*Task requirements*
The entries are to be given again in full. Every word must match.

*The data*
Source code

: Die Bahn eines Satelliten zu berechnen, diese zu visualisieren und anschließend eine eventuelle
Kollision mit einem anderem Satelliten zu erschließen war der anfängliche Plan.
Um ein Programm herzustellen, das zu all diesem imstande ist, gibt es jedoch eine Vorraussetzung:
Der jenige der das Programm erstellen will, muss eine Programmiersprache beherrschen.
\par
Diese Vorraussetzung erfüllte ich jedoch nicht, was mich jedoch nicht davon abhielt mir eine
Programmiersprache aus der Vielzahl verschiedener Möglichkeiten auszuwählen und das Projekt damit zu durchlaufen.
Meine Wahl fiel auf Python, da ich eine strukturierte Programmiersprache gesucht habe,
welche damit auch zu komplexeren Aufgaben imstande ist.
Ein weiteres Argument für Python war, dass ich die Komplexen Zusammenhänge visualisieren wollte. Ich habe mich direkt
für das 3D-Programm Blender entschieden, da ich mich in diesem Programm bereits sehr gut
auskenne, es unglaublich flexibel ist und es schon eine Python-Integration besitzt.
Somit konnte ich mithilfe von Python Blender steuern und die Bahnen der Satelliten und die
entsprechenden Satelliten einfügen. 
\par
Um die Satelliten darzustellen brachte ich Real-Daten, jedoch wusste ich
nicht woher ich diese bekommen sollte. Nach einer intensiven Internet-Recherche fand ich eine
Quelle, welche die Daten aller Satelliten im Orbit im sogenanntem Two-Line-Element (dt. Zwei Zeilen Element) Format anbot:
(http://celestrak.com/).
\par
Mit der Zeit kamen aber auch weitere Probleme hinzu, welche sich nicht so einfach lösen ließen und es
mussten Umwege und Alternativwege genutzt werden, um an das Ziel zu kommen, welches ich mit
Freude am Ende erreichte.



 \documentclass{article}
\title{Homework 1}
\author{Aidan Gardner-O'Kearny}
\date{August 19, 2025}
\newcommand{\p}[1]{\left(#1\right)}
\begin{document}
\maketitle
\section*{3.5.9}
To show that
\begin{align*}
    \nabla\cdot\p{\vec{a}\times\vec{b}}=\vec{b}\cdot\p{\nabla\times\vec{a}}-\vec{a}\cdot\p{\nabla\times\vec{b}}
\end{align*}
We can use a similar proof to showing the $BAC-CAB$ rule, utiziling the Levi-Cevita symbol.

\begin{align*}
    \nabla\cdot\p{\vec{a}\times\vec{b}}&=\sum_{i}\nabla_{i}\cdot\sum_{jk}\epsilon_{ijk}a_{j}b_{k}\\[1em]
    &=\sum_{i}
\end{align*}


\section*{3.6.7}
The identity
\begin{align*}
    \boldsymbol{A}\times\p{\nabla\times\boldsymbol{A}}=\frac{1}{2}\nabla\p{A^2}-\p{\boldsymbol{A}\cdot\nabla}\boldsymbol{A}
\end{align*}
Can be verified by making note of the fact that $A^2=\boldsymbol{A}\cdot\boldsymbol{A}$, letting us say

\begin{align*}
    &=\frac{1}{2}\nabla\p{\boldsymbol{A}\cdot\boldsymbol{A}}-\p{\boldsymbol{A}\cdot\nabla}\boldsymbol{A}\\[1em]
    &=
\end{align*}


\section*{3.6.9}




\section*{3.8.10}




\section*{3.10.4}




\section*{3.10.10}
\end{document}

*Exercise answer*
Source code

: Die Bahn eines Satelliten zu berechnen, diese zu visualisieren und anschließend eine eventuelle
Kollision mit einem anderem Satelliten zu erschließen war der anfängliche Plan.
Um ein Programm herzustellen, das zu all diesem imstande ist, gibt es jedoch eine Vorraussetzung:
Der jenige der das Programm erstellen will, muss eine Programmiersprache beherrschen.
\par
Diese Vorraussetzung erfüllte ich jedoch nicht, was mich jedoch nicht davon abhielt mir eine
Programmiersprache aus der Vielzahl verschiedener Möglichkeiten auszuwählen und das Projekt damit zu durchlaufen.
Meine Wahl fiel auf Python, da ich eine strukturierte Programmiersprache gesucht habe,
welche damit auch zu komplexeren Aufgaben imstande ist.
Ein weiteres Argument für Python war, dass ich die Komplexen Zusammenhänge visualisieren wollte. Ich habe mich direkt
für das 3D-Programm Blender entschieden, da ich mich in diesem Programm bereits sehr gut
auskenne, es unglaublich flexibel ist und es schon eine Python-Integration besitzt.
Somit konnte ich mithilfe von Python Blender steuern und die Bahnen der Satelliten und die
entsprechenden Satelliten einfügen. 
\par
Um die Satelliten darzustellen brachte ich Real-Daten, jedoch wusste ich
nicht woher ich diese bekommen sollte. Nach einer intensiven Internet-Recherche fand ich eine
Quelle, welche die Daten aller Satelliten im Orbit im sogenanntem Two-Line-Element (dt. Zwei Zeilen Element) Format anbot:
(http://celestrak.com/).
\par
Mit der Zeit kamen aber auch weitere Probleme hinzu, welche sich nicht so einfach lösen ließen und es
mussten Umwege und Alternativwege genutzt werden, um an das Ziel zu kommen, welches ich mit
Freude am Ende erreichte.



 \documentclass{article}
\title{Homework 1}
\author{Aidan Gardner-O'Kearny}
\date{August 19, 2025}
\newcommand{\p}[1]{\left(#1\right)}
\begin{document}
\maketitle
\section*{3.5.9}
To show that
\begin{align*}
    \nabla\cdot\p{\vec{a}\times\vec{b}}=\vec{b}\cdot\p{\nabla\times\vec{a}}-\vec{a}\cdot\p{\nabla\times\vec{b}}
\end{align*}
We can use a similar proof to showing the $BAC-CAB$ rule, utiziling the Levi-Cevita symbol.

\begin{align*}
    \nabla\cdot\p{\vec{a}\times\vec{b}}&=\sum_{i}\nabla_{i}\cdot\sum_{jk}\epsilon_{ijk}a_{j}b_{k}\\[1em]
    &=\sum_{i}
\end{align*}


\section*{3.6.7}
The identity
\begin{align*}
    \boldsymbol{A}\times\p{\nabla\times\boldsymbol{A}}=\frac{1}{2}\nabla\p{A^2}-\p{\boldsymbol{A}\cdot\nabla}\boldsymbol{A}
\end{align*}
Can be verified by making note of the fact that $A^2=\boldsymbol{A}\cdot\boldsymbol{A}$, letting us say

\begin{align*}
    &=\frac{1}{2}\nabla\p{\boldsymbol{A}\cdot\boldsymbol{A}}-\p{\boldsymbol{A}\cdot\nabla}\boldsymbol{A}\\[1em]
    &=
\end{align*}


\section*{3.6.9}




\section*{3.8.10}




\section*{3.10.4}




\section*{3.10.10}
\end{document}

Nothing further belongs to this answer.